En fait, les actions des fabricants de PC chinois ont grimpé sur de nombreuses places boursières, sans doute soutenues par l’imminence de commandes massives de la part des agences gouvernementales et des entreprises publiques au cours des deux prochaines années. Il reste à voir si les marques de PC chinoises commenceront à utiliser plus activement les processeurs développés localement (le nouvel ordre ne les oblige pas à le faire).

Néanmoins, si l’on garde à l’esprit que ces puces peuvent à peine concurrencer le matériel conçu par AMD et Intel, ce n’est pas vraiment probable. Peut-être que les développeurs de CPU basés aux États-Unis perdront certaines commandes de processeurs bas de gamme des fabricants de PC chinois au profit de sociétés comme Zhaoxin. Toutefois, étant donné la demande croissante de processeurs client et serveur haut de gamme en général, cela ne les affectera guère.

Le plus grand défi

En général, la fabrication de PC portant des marques chinoises n’est pas un problème pour les fabricants chinois. Le plus grand défi et l’une des principales raisons pour lesquelles la Chine dépend encore de la technologie étrangère serait de remplacer les logiciels américains et européens par des alternatives chinoises. Il existe un certain nombre de distributions Linux développées en Chine, comme Red Flag Linux conçu par Red Flag Software et Kylin développé par l’Université nationale de technologie de défense, qui pourraient potentiellement remplacer Windows et/ou les distributions Linux étrangères pour certains utilisateurs.

Il existe également des alternatives à Office de Microsoft et à certaines autres applications généralement utilisées, telles que Photoshop d’Adobe. Bien que les alternatives ne soient pas aussi confortables à utiliser que les originaux et que leurs capacités soient souvent inférieures à celles des originaux, elles peuvent néanmoins faire l’affaire (mais pas dans tous les cas).

Le problème est qu’il existe de nombreux logiciels professionnels développés depuis des décennies qui n’ont pas d’alternatives offrant des capacités et des fonctionnalités similaires. Les programmes utilisés pour la création de contenu, la conception assistée par ordinateur (CAO), l’automatisation de la conception électronique, la visualisation professionnelle (ProViz), le montage vidéo, la post-production vidéo et de nombreuses autres applications seraient pratiquement irremplaçables.

C’est pourquoi les entreprises de médias et de sécurité ont obtenu des permis spéciaux pour acheter des équipements étrangers.

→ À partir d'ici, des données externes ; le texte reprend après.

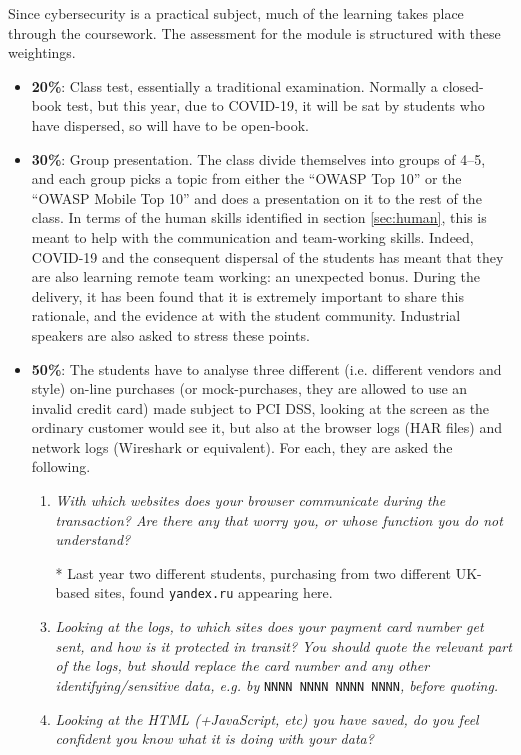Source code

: \documentclass[conference]{IEEEtran}
\begin{document}
Since cybersecurity is a practical subject, much of the learning takes place through the coursework. The assessment for the module is structured with these weightings.
\begin{itemize}
\item {\textbf{20\%}}: Class test, essentially a traditional examination. Normally a closed-book test, but this year, due to COVID-19, it will be sat by students who have dispersed, so will have to be open-book.
\item {\textbf{30\%}}: Group presentation. The class divide themselves into groups of 4--5, and each group picks a topic from either the ``OWASP Top 10'' \cite{OWASP2017a} or the ``OWASP Mobile Top  10'' \cite{OWASP2016a} and does a presentation on it to the rest of the class.  In terms of the human skills identified in section \ref{sec:human}, this is meant to help with the communication and team-working skills. Indeed, COVID-19 and the consequent dispersal of the students has meant that they are also learning remote team working: an unexpected bonus.  During the delivery, it has been found that it is extremely important to share this rationale, and the evidence at \cite{WallStreetJournal2018c,InfoSec2019a,Beaver2019c} with the student community.  Industrial speakers are also asked to stress these points.
\item {\textbf{50\%}}: The students have to analyse three different (i.e. different vendors and style) on-line purchases (or mock-purchases, they are allowed to use an invalid  credit card) made subject to PCI DSS, looking at the screen as the ordinary customer would see it, but also at the browser logs (HAR files) and network logs (Wireshark or equivalent). For each, they are asked the following.
\begin{enumerate}
\item \emph{With which websites does your browser communicate during the transaction? Are there any that worry you, or whose function you do not understand?}
\item[*]Last year two different students, purchasing from two different UK-based sites, found \verb+yandex.ru+ appearing here.
\item \emph{Looking at the logs, to which sites does your payment card number get sent, and how is it protected in transit? You \emph{should} quote the relevant part of the logs, but \emph{should} replace the card number and any other identifying/sensitive data, e.g. by} \verb+NNNN NNNN NNNN NNNN+\emph{, before quoting.}
\item \emph{Looking at the HTML (+JavaScript, etc) you have saved, do you feel confident you know what it is doing with your data?}

\end{enumerate}
\end{itemize}
\end{document}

Pendant ce temps, le gouvernement chinois veut non seulement que ses propres employés passent aux programmes chinois, mais il exige également que les entreprises publiques et celles qui sont soutenues par l’État cessent d’utiliser les logiciels américains et européens.

Les entreprises soutenues par l’État, qui sont formellement indépendantes mais reçoivent un soutien direct ou indirect des autorités centrales et locales, comprennent des entités telles que Semiconductor Manufacturing International Co. (SMIC) et Tsinghua Unigroup, propriétaire de YMTC, un fabricant de NAND 3D. Ces entreprises utilisent non seulement des logiciels de sociétés comme Microsoft et Synopsys dans leurs bureaux, mais aussi des programmes de sociétés américaines et européennes dans leurs fabs.

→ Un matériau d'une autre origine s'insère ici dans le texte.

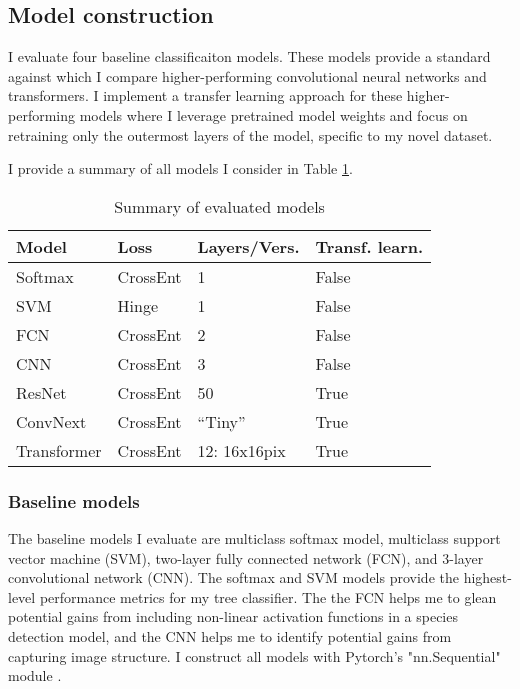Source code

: \documentclass[10pt,twocolumn,letterpaper]{article}
\begin{document}
\subsection{Model construction}
\label{sec:models}
I evaluate four baseline classificaiton models. These models provide a standard against which I compare higher-performing convolutional neural networks and transformers. I implement a transfer learning approach for these higher-performing models where I leverage pretrained model weights and focus on retraining only the outermost layers of the model, specific to my novel dataset.

I provide a summary of all models I consider in Table \ref{tab:model_desc}.

\begin{table}[!htbp]
  \begin{center}
    \small
  \begin{tabular}{|l|l|l|l|}
  \hline
  Model & Loss & Layers/Vers. & Transf. learn.\\
  \hline\hline
  Softmax & CrossEnt & 1 & False \\
  SVM & Hinge & 1 & False \\
  FCN & CrossEnt & 2 & False \\
  CNN & CrossEnt & 3 & False \\
  ResNet & CrossEnt & 50 & True \\
  ConvNext & CrossEnt & ``Tiny'' & True \\
  Transformer & CrossEnt & 12: 16x16pix & True \\
  \hline
  \end{tabular}
  \end{center}
  \caption{\label{tab:model_desc} Summary of evaluated models}
  \end{table}

\subsubsection{Baseline models}
The baseline models I evaluate are multiclass softmax model, multiclass support vector machine (SVM), two-layer fully connected network (FCN), and 3-layer convolutional network (CNN). The softmax and SVM models provide the highest-level performance metrics for my tree classifier. The the FCN helps me to glean potential gains from including non-linear activation functions in a species detection model, and the CNN helps me to identify potential gains from capturing image structure. I construct all models with Pytorch's "nn.Sequential" module \cite{PyTorch}.
\end{document}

Pour des entreprises comme SMIC et YMTC, le remplacement de logiciels étrangers par des logiciels développés en Chine affectera inévitablement non seulement leurs capacités concurrentielles, mais aussi leur capacité réelle à fonctionner. En fait, même les entités figurant sur la liste noire qui ne peuvent pas officiellement acheter auprès d’entreprises basées aux États-Unis utilisent toujours des logiciels développés en Amérique.

Les technologies matérielles et logicielles développées aux États-Unis et en Europe ont largement permis à la Chine de connaître une croissance économique spectaculaire au cours des dernières décennies. Le passage à des PC portant un label chinois n’est donc pas un gros problème, mais le passage à des logiciels développés à Tianxia aura inévitablement un impact sur les capacités concurrentielles des entreprises d’État chinoises et des entreprises soutenues par l’État, ce qui affectera la croissance économique. À cette fin, il est probable que la plupart des entreprises d’État chinoises et des entreprises soutenues par l’État obtiendront des autorisations pour continuer à acheter des technologies étrangères et soutenir leur croissance.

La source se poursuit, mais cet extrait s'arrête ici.